- TASK PROMPT
Everything from the line containing "帮僚机准备一个成就介绍让他进入组合，他也要介绍你。" through the last line of the material below is to be copied exactly, ends included.

- DATA SHOWN
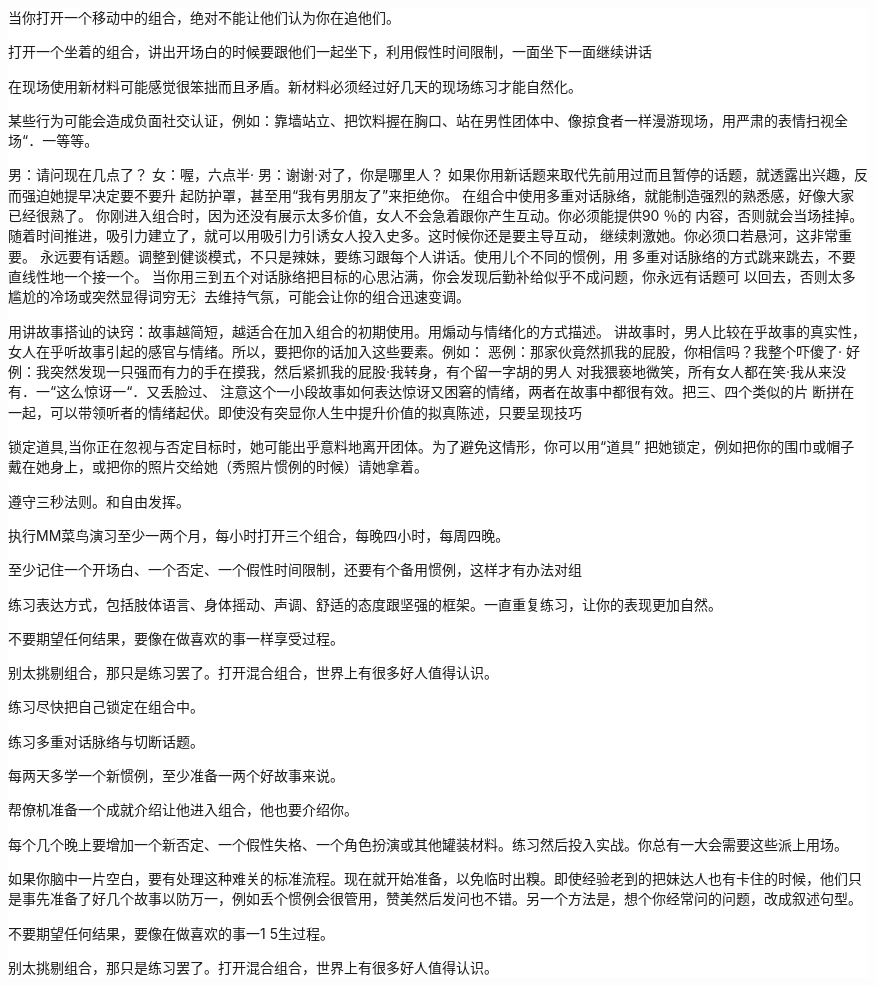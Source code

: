 当你打开一个移动中的组合，绝对不能让他们认为你在追他们。

打开一个坐着的组合，讲出开场白的时候要跟他们一起坐下，利用假性时间限制，一面坐下一面继续讲话

在现场使用新材料可能感觉很笨拙而且矛盾。新材料必须经过好几天的现场练习才能自然化。

某些行为可能会造成负面社交认证，例如：靠墙站立、把饮料握在胸口、站在男性团体中、像掠食者一样漫游现场，用严肃的表情扫视全场“．一等等。

男：请问现在几点了？
女：喔，六点半·
男：谢谢·对了，你是哪里人？
如果你用新话题来取代先前用过而且暂停的话题，就透露出兴趣，反而强迫她提早决定要不要升
起防护罩，甚至用“我有男朋友了”来拒绝你。
在组合中使用多重对话脉络，就能制造强烈的熟悉感，好像大家已经很熟了。
你刚进入组合时，因为还没有展示太多价值，女人不会急着跟你产生互动。你必须能提供90 ％的
内容，否则就会当场挂掉。
随着时间推进，吸引力建立了，就可以用吸引力引诱女人投入史多。这时候你还是要主导互动，
继续刺激她。你必须口若悬河，这非常重要。
永远要有话题。调整到健谈模式，不只是辣妹，要练习跟每个人讲话。使用儿个不同的惯例，用
多重对话脉络的方式跳来跳去，不要直线性地一个接一个。
当你用三到五个对话脉络把目标的心思沾满，你会发现后勤补给似乎不成问题，你永远有话题可
以回去，否则太多尴尬的冷场或突然显得词穷无氵去维持气氛，可能会让你的组合迅速变调。

用讲故事搭讪的诀窍：故事越简短，越适合在加入组合的初期使用。用煽动与情绪化的方式描述。 讲故事时，男人比较在乎故事的真实性，女人在乎听故事引起的感官与情绪。所以，要把你的话加入这些要素。例如：
恶例：那家伙竟然抓我的屁股，你相信吗？我整个吓傻了·
好例：我突然发现一只强而有力的手在摸我，然后紧抓我的屁股·我转身，有个留一字胡的男人
对我猥亵地微笑，所有女人都在笑·我从来没有．一“这么惊讶一“．又丢脸过、
注意这个一小段故事如何表达惊讶又困窘的情绪，两者在故事中都很有效。把三、四个类似的片
断拼在一起，可以带领听者的情绪起伏。即使没有突显你人生中提升价值的拟真陈述，只要呈现技巧

锁定道具,当你正在忽视与否定目标时，她可能出乎意料地离开团体。为了避免这情形，你可以用“道具” 把她锁定，例如把你的围巾或帽子戴在她身上，或把你的照片交给她（秀照片惯例的时候）请她拿着。

遵守三秒法则。和自由发挥。

执行MM菜鸟演习至少一两个月，每小时打开三个组合，每晚四小时，每周四晚。

至少记住一个开场白、一个否定、一个假性时间限制，还要有个备用惯例，这样才有办法对组

练习表达方式，包括肢体语言、身体摇动、声调、舒适的态度跟坚强的框架。一直重复练习，让你的表现更加自然。

不要期望任何结果，要像在做喜欢的事一样享受过程。

别太挑剔组合，那只是练习罢了。打开混合组合，世界上有很多好人值得认识。

练习尽快把自己锁定在组合中。

练习多重对话脉络与切断话题。

每两天多学一个新惯例，至少准备一两个好故事来说。

帮僚机准备一个成就介绍让他进入组合，他也要介绍你。

每个几个晚上要增加一个新否定、一个假性失格、一个角色扮演或其他罐装材料。练习然后投入实战。你总有一大会需要这些派上用场。

如果你脑中一片空白，要有处理这种难关的标准流程。现在就开始准备，以免临时出糗。即使经验老到的把妹达人也有卡住的时候，他们只是事先准备了好几个故事以防万一，例如丢个惯例会很管用，赞美然后发问也不错。另一个方法是，想个你经常问的问题，改成叙述句型。

不要期望任何结果，要像在做喜欢的事一1 5生过程。

别太挑剔组合，那只是练习罢了。打开混合组合，世界上有很多好人值得认识。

- OUTPUT
帮僚机准备一个成就介绍让他进入组合，他也要介绍你。

每个几个晚上要增加一个新否定、一个假性失格、一个角色扮演或其他罐装材料。练习然后投入实战。你总有一大会需要这些派上用场。

如果你脑中一片空白，要有处理这种难关的标准流程。现在就开始准备，以免临时出糗。即使经验老到的把妹达人也有卡住的时候，他们只是事先准备了好几个故事以防万一，例如丢个惯例会很管用，赞美然后发问也不错。另一个方法是，想个你经常问的问题，改成叙述句型。

不要期望任何结果，要像在做喜欢的事一1 5生过程。

别太挑剔组合，那只是练习罢了。打开混合组合，世界上有很多好人值得认识。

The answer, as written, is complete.